* Your instructions *
Wherever the string "passport" turns up in the data, copy the whole line.

[Rendered images with source text]

□ □ □ □

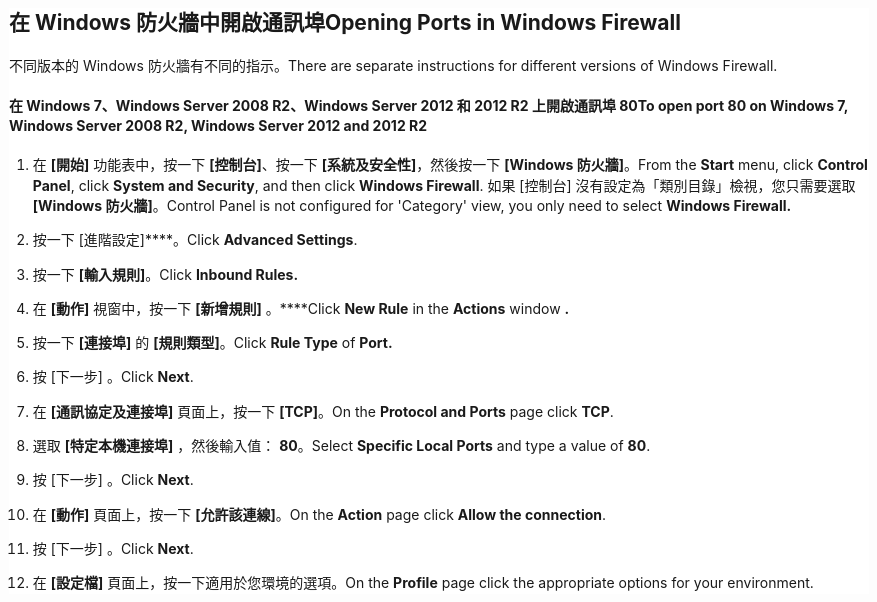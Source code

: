 ## <a name="opening-ports-in-windows-firewall"></a><span data-ttu-id="616f2-122">在 Windows 防火牆中開啟通訊埠</span><span class="sxs-lookup"><span data-stu-id="616f2-122">Opening Ports in Windows Firewall</span></span>  
 <span data-ttu-id="616f2-123">不同版本的 Windows 防火牆有不同的指示。</span><span class="sxs-lookup"><span data-stu-id="616f2-123">There are separate instructions for different versions of Windows Firewall.</span></span>  
  
#### <a name="to-open-port-80-on-windows-7-windows-server-2008-r2-windows-server-2012-and-2012-r2"></a><span data-ttu-id="616f2-124">在 Windows 7、Windows Server 2008 R2、Windows Server 2012 和 2012 R2 上開啟通訊埠 80</span><span class="sxs-lookup"><span data-stu-id="616f2-124">To open port 80 on Windows 7, Windows Server 2008 R2, Windows Server 2012 and 2012 R2</span></span>  
  
1.  <span data-ttu-id="616f2-125">在 **[開始]** 功能表中，按一下 **[控制台]**、按一下 **[系統及安全性]**，然後按一下 **[Windows 防火牆]**。</span><span class="sxs-lookup"><span data-stu-id="616f2-125">From the **Start** menu, click **Control Panel**, click **System and Security**, and then click **Windows Firewall**.</span></span> <span data-ttu-id="616f2-126">如果 [控制台] 沒有設定為「類別目錄」檢視，您只需要選取 **[Windows 防火牆]**。</span><span class="sxs-lookup"><span data-stu-id="616f2-126">Control Panel is not configured for 'Category' view, you only need to select **Windows Firewall.**</span></span>  
  
2.  <span data-ttu-id="616f2-127">按一下 [進階設定]\*\*\*\*。</span><span class="sxs-lookup"><span data-stu-id="616f2-127">Click **Advanced Settings**.</span></span>  
  
3.  <span data-ttu-id="616f2-128">按一下 **[輸入規則]**。</span><span class="sxs-lookup"><span data-stu-id="616f2-128">Click **Inbound Rules.**</span></span>  
  
4.  <span data-ttu-id="616f2-129">在 **[動作]** 視窗中，按一下 **[新增規則]** 。\*\*\*\*</span><span class="sxs-lookup"><span data-stu-id="616f2-129">Click **New Rule** in the **Actions** window **.**</span></span>  
  
5.  <span data-ttu-id="616f2-130">按一下 **[連接埠]** 的 **[規則類型]**。</span><span class="sxs-lookup"><span data-stu-id="616f2-130">Click **Rule Type** of **Port.**</span></span>  
  
6.  <span data-ttu-id="616f2-131">按 [下一步] 。</span><span class="sxs-lookup"><span data-stu-id="616f2-131">Click **Next**.</span></span>  
  
7.  <span data-ttu-id="616f2-132">在 **[通訊協定及連接埠]** 頁面上，按一下 **[TCP]**。</span><span class="sxs-lookup"><span data-stu-id="616f2-132">On the **Protocol and Ports** page click **TCP**.</span></span>  
  
8.  <span data-ttu-id="616f2-133">選取 **[特定本機連接埠]** ，然後輸入值： **80**。</span><span class="sxs-lookup"><span data-stu-id="616f2-133">Select **Specific Local Ports** and type a value of **80**.</span></span>  
  
9. <span data-ttu-id="616f2-134">按 [下一步] 。</span><span class="sxs-lookup"><span data-stu-id="616f2-134">Click **Next**.</span></span>  
  
10. <span data-ttu-id="616f2-135">在 **[動作]** 頁面上，按一下 **[允許該連線]**。</span><span class="sxs-lookup"><span data-stu-id="616f2-135">On the **Action** page click **Allow the connection**.</span></span>  
  
11. <span data-ttu-id="616f2-136">按 [下一步] 。</span><span class="sxs-lookup"><span data-stu-id="616f2-136">Click **Next**.</span></span>  
  
12. <span data-ttu-id="616f2-137">在 **[設定檔]** 頁面上，按一下適用於您環境的選項。</span><span class="sxs-lookup"><span data-stu-id="616f2-137">On the **Profile** page click the appropriate options for your environment.</span></span>  
  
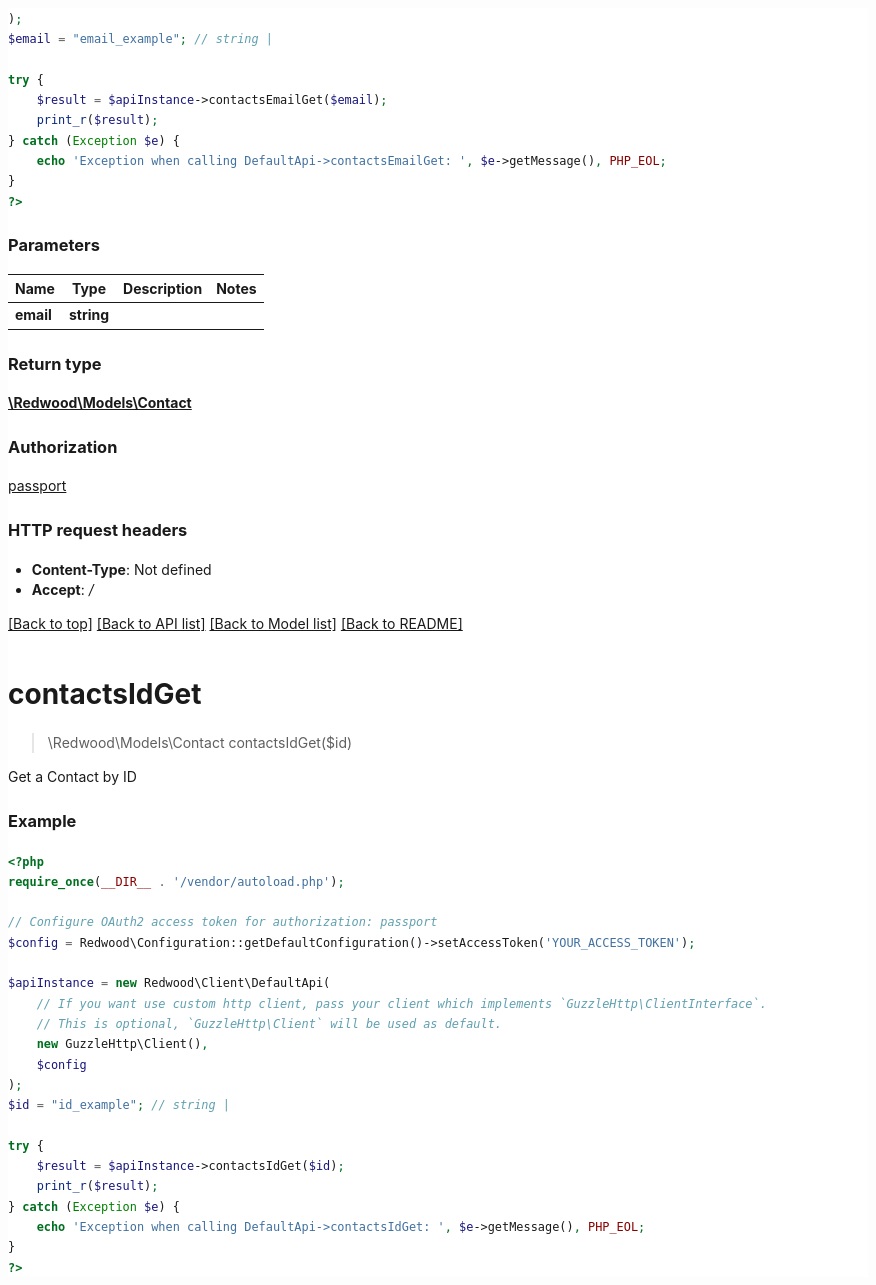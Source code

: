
 ```php
);
$email = "email_example"; // string | 

try {
    $result = $apiInstance->contactsEmailGet($email);
    print_r($result);
} catch (Exception $e) {
    echo 'Exception when calling DefaultApi->contactsEmailGet: ', $e->getMessage(), PHP_EOL;
}
?>
```

### Parameters

Name | Type | Description  | Notes
------------- | ------------- | ------------- | -------------
 **email** | **string**|  |

### Return type

[**\Redwood\Models\Contact**](../Model/Contact.md)

### Authorization

[passport](../../README.md#passport)

### HTTP request headers

 - **Content-Type**: Not defined
 - **Accept**: */*

[[Back to top]](#) [[Back to API list]](../../README.md#documentation-for-api-endpoints) [[Back to Model list]](../../README.md#documentation-for-models) [[Back to README]](../../README.md)

# **contactsIdGet**
> \Redwood\Models\Contact contactsIdGet($id)

Get a Contact by ID

### Example
```php
<?php
require_once(__DIR__ . '/vendor/autoload.php');

// Configure OAuth2 access token for authorization: passport
$config = Redwood\Configuration::getDefaultConfiguration()->setAccessToken('YOUR_ACCESS_TOKEN');

$apiInstance = new Redwood\Client\DefaultApi(
    // If you want use custom http client, pass your client which implements `GuzzleHttp\ClientInterface`.
    // This is optional, `GuzzleHttp\Client` will be used as default.
    new GuzzleHttp\Client(),
    $config
);
$id = "id_example"; // string | 

try {
    $result = $apiInstance->contactsIdGet($id);
    print_r($result);
} catch (Exception $e) {
    echo 'Exception when calling DefaultApi->contactsIdGet: ', $e->getMessage(), PHP_EOL;
}
?>
```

□ □ □ □

* The completed task *
[passport](../../README.md#passport)
// Configure OAuth2 access token for authorization: passport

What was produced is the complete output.